TASK DETAILS: In the copy you make of the entries, no picture should appear, and every word must match.

Pictures paired with source code:
○ ○ ○
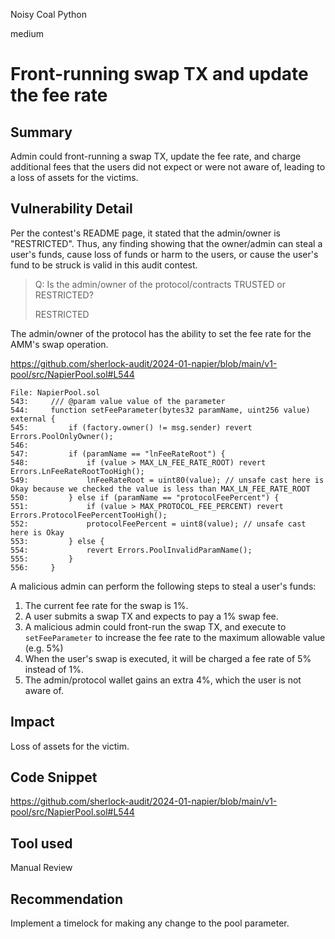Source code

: Noisy Coal Python

medium

# Front-running swap TX and update the fee rate

## Summary

Admin could front-running a swap TX, update the fee rate, and charge additional fees that the users did not expect or were not aware of, leading to a loss of assets for the victims.

## Vulnerability Detail

Per the contest's README page, it stated that the admin/owner is "RESTRICTED". Thus, any finding showing that the owner/admin can steal a user's funds, cause loss of funds or harm to the users, or cause the user's fund to be struck is valid in this audit contest.

> Q: Is the admin/owner of the protocol/contracts TRUSTED or RESTRICTED?
>
> RESTRICTED

The admin/owner of the protocol has the ability to set the fee rate for the AMM's swap operation.

https://github.com/sherlock-audit/2024-01-napier/blob/main/v1-pool/src/NapierPool.sol#L544

```solidity
File: NapierPool.sol
543:     /// @param value value of the parameter
544:     function setFeeParameter(bytes32 paramName, uint256 value) external {
545:         if (factory.owner() != msg.sender) revert Errors.PoolOnlyOwner();
546: 
547:         if (paramName == "lnFeeRateRoot") {
548:             if (value > MAX_LN_FEE_RATE_ROOT) revert Errors.LnFeeRateRootTooHigh();
549:             lnFeeRateRoot = uint80(value); // unsafe cast here is Okay because we checked the value is less than MAX_LN_FEE_RATE_ROOT
550:         } else if (paramName == "protocolFeePercent") {
551:             if (value > MAX_PROTOCOL_FEE_PERCENT) revert Errors.ProtocolFeePercentTooHigh();
552:             protocolFeePercent = uint8(value); // unsafe cast here is Okay
553:         } else {
554:             revert Errors.PoolInvalidParamName();
555:         }
556:     }
```

A malicious admin can perform the following steps to steal a user's funds:

1. The current fee rate for the swap is 1%.
2. A user submits a swap TX and expects to pay a 1% swap fee.
3. A malicious admin could front-run the swap TX, and execute to `setFeeParameter` to increase the fee rate to the maximum allowable value (e.g. 5%)
4. When the user's swap is executed, it will be charged a fee rate of 5% instead of 1%.
5. The admin/protocol wallet gains an extra 4%, which the user is not aware of.

## Impact

Loss of assets for the victim.

## Code Snippet

https://github.com/sherlock-audit/2024-01-napier/blob/main/v1-pool/src/NapierPool.sol#L544

## Tool used

Manual Review

## Recommendation

Implement a timelock for making any change to the pool parameter.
○ ○ ○
TASK SOLUTION:
Source code

: Noisy Coal Python

medium

# Front-running swap TX and update the fee rate

## Summary

Admin could front-running a swap TX, update the fee rate, and charge additional fees that the users did not expect or were not aware of, leading to a loss of assets for the victims.

## Vulnerability Detail

Per the contest's README page, it stated that the admin/owner is "RESTRICTED". Thus, any finding showing that the owner/admin can steal a user's funds, cause loss of funds or harm to the users, or cause the user's fund to be struck is valid in this audit contest.

> Q: Is the admin/owner of the protocol/contracts TRUSTED or RESTRICTED?
>
> RESTRICTED

The admin/owner of the protocol has the ability to set the fee rate for the AMM's swap operation.

https://github.com/sherlock-audit/2024-01-napier/blob/main/v1-pool/src/NapierPool.sol#L544

```solidity
File: NapierPool.sol
543:     /// @param value value of the parameter
544:     function setFeeParameter(bytes32 paramName, uint256 value) external {
545:         if (factory.owner() != msg.sender) revert Errors.PoolOnlyOwner();
546: 
547:         if (paramName == "lnFeeRateRoot") {
548:             if (value > MAX_LN_FEE_RATE_ROOT) revert Errors.LnFeeRateRootTooHigh();
549:             lnFeeRateRoot = uint80(value); // unsafe cast here is Okay because we checked the value is less than MAX_LN_FEE_RATE_ROOT
550:         } else if (paramName == "protocolFeePercent") {
551:             if (value > MAX_PROTOCOL_FEE_PERCENT) revert Errors.ProtocolFeePercentTooHigh();
552:             protocolFeePercent = uint8(value); // unsafe cast here is Okay
553:         } else {
554:             revert Errors.PoolInvalidParamName();
555:         }
556:     }
```

A malicious admin can perform the following steps to steal a user's funds:

1. The current fee rate for the swap is 1%.
2. A user submits a swap TX and expects to pay a 1% swap fee.
3. A malicious admin could front-run the swap TX, and execute to `setFeeParameter` to increase the fee rate to the maximum allowable value (e.g. 5%)
4. When the user's swap is executed, it will be charged a fee rate of 5% instead of 1%.
5. The admin/protocol wallet gains an extra 4%, which the user is not aware of.

## Impact

Loss of assets for the victim.

## Code Snippet

https://github.com/sherlock-audit/2024-01-napier/blob/main/v1-pool/src/NapierPool.sol#L544

## Tool used

Manual Review

## Recommendation

Implement a timelock for making any change to the pool parameter.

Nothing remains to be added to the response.